私は中田千聖(なかだちさと)、一緒に歩いているのは友達の美沙(みさ)、そして私達の前を歩くあいつは宮城雅樹(みやぎまさき)私の幼なじみで片思いの相手....悔しい事にあいつは私の事なんか眼中になくアイドルに夢中だった....あいつが夢中になっているアイドル....それは"ちぃちゃん"こと中田ちさと....私と似た名前....少しの違いが大きな違いとなっている....
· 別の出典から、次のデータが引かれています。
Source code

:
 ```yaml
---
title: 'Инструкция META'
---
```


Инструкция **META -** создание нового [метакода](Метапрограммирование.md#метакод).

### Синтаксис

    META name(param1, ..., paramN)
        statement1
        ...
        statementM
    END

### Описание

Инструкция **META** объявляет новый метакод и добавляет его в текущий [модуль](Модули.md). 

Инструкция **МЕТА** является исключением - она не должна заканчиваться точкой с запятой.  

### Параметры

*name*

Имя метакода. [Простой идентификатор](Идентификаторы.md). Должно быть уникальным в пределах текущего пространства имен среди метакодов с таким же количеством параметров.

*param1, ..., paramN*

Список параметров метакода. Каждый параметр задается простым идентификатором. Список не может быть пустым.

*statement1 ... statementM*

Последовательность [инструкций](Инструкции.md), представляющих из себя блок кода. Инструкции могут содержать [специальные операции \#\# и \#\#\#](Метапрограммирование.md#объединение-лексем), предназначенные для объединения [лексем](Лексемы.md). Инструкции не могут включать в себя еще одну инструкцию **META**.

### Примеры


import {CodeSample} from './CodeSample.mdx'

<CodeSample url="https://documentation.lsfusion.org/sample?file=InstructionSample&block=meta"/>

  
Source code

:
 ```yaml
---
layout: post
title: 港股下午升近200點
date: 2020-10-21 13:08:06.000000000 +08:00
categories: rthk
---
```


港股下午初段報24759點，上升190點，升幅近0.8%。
「そんな事言ったって、宮城君が"ちぃちゃん"と一緒にクリスマスを過ごせる訳じゃないんだから誘ってみたら?」
「そうなんだけど....」
私が躊躇っていると
「雅樹さん!」
校門を出た所で可愛い女の子が雅樹に駆け寄って来た。
「良かった..もう帰った後だったらどうしようかと思った....これから少し時間いいですか?」
「うん....」
それから雅樹と女の子は並んで歩いて行った。
「千聖!」
私は美沙に声をかけられるまで呆然と立ち竦んでいた。
「行くよ!」
「う..うん....」
私は美沙に手を引かれて歩き出した。
私達の目の前で楽しそうに会話が続いていた。
交差点で立ち止まった女の子が
「雅樹さんクリスマスの予定は何か入ってますか?」
雅樹の顔を見て話しかけた。
「別に何もないけど....」
「良かった....23日と24日なんですけど....」
「大丈夫!空けておくよ!」
「ありがとうございます!それじゃ私は....」
「うん!またね!」
女の子は雅樹と別れて歩いて行った。
「千聖....大丈夫?」
美沙が呆然と立ち竦んでいる私に小声で声をかけた。
「うん....」
私は力なく答えた。そんな私達の声が聞こえたのか雅樹が振り返った。
「可愛い女の子ね!どこであんな可愛い女の子と知り合ったの?」
私はあえて明るく雅樹に話しかけた。
「見てたのかよ!」
「見えたのよ!こんな道の真ん中であんな事話すのが悪いんでしょう!で....どこで知り合ったの?」
「オフ会で....」
「オフ会?」
「うん...."ちぃちゃん"みたいなマイナーなメンバーを推す板があって....そこのオフ会で....」
「あの子は誰を推しているの?」
「"ちぃちゃん"....って何不思議そうな顔してるんだよ!」
「だぁってぇ....」
「お前なぁ!」
「ゴメーン!」
怒ったフリをする雅樹から逃げるように
「行こう美沙!」
私は美沙の手を引いて雅樹から逃げるようにその場を離れた。
「いいの?」
雅樹から離れた所で美沙が話しかけてきた。
「何が?」
「何が?って....宮城君....」
「仕方ないじゃない....自分の気持ちを伝えなかった私が悪いんだから....」
「だったら....」
「私にフラれて来いっていうの?....今さらムリだよ....私..そんなに強くない....ゴメンね....」
私は美沙と別れて家に向かった。
「千聖....」
美沙は何か言いたそうだったが、私は聞こえないフリをした。私が家路についた時、先を歩いているはずの雅樹の姿はもう見えなかった。
「雅樹のバカ!」
私は自分の部屋に入るとベッドにうつ伏せに倒れ込んだ。
「雅樹のバカ!"ちぃちゃん"の事教えてあげたのは私だよ!....あの子は..私より少し可愛くて....おとなしそうで....女の子っぽいけど....」
そこまで言って自分が虚しくなった。少し落ち着いて来た頃、携帯に美沙から電話がかかって来た。
「千聖!24日もし空いているなら遊ばない?」
「えっ?24日は彼氏とデートなんじゃないの?」
「うん!それは夜だから....彼が昼はみんなで遊ばない?って言いだして....彼の友達も来るから..千聖も来ない?」
美沙はそう言っているが本当は逆だろう....きっと美沙から頼んだんだろう....
「うん!いいよ!」
美沙の気持ちが嬉しくて私はOKした。
「ありがとう....美沙....」
「えっ?何が?」
「ううん何でもない....」
私は携帯を閉じてその携帯を握りしめていた。